Records for this task: Begin

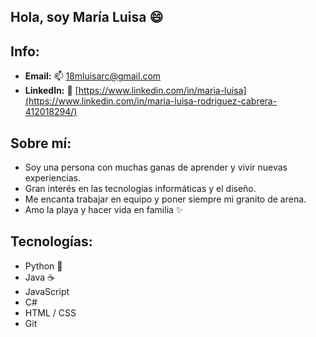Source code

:## Hola, soy María Luisa 😄

## Info:
* **Email:** 📫 18mluisarc@gmail.com
* **LinkedIn:** 💬 [https://www.linkedin.com/in/maria-luisa](https://www.linkedin.com/in/maria-luisa-rodriguez-cabrera-412018294/)

## Sobre mí:

* Soy una persona con muchas ganas de aprender y vivir nuevas experiencias.
* Gran interés en las tecnologías informáticas y el diseño.
* Me encanta trabajar en equipo y poner siempre mi granito de arena.
* Amo la playa y hacer vida en familia ✨


## Tecnologías:

* Python 🐍
* Java ☕
* JavaScript
* C#
* HTML / CSS
* Git
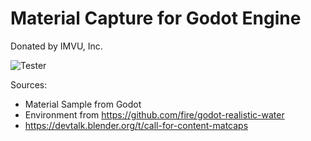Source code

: # Material Capture for Godot Engine

Donated by IMVU, Inc.

![Tester](https://github.com/fire/godot-mat-cap/blob/master/Screen%20Shot%202019-05-14%20at%205.32.15%20PM.png)

Sources:
* Material Sample from Godot
* Environment from https://github.com/fire/godot-realistic-water
* https://devtalk.blender.org/t/call-for-content-matcaps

Records for this task: End

> _What you should do_: Give the data above again, exactly and completely. No pictures go in.

> _Exercise answer_:
Source code

:## Hola, soy María Luisa 😄

## Info:
* **Email:** 📫 18mluisarc@gmail.com
* **LinkedIn:** 💬 [https://www.linkedin.com/in/maria-luisa](https://www.linkedin.com/in/maria-luisa-rodriguez-cabrera-412018294/)

## Sobre mí:

* Soy una persona con muchas ganas de aprender y vivir nuevas experiencias.
* Gran interés en las tecnologías informáticas y el diseño.
* Me encanta trabajar en equipo y poner siempre mi granito de arena.
* Amo la playa y hacer vida en familia ✨


## Tecnologías:

* Python 🐍
* Java ☕
* JavaScript
* C#
* HTML / CSS
* Git
Source code

: # Material Capture for Godot Engine

Donated by IMVU, Inc.

![Tester](https://github.com/fire/godot-mat-cap/blob/master/Screen%20Shot%202019-05-14%20at%205.32.15%20PM.png)

Sources:
* Material Sample from Godot
* Environment from https://github.com/fire/godot-realistic-water
* https://devtalk.blender.org/t/call-for-content-matcaps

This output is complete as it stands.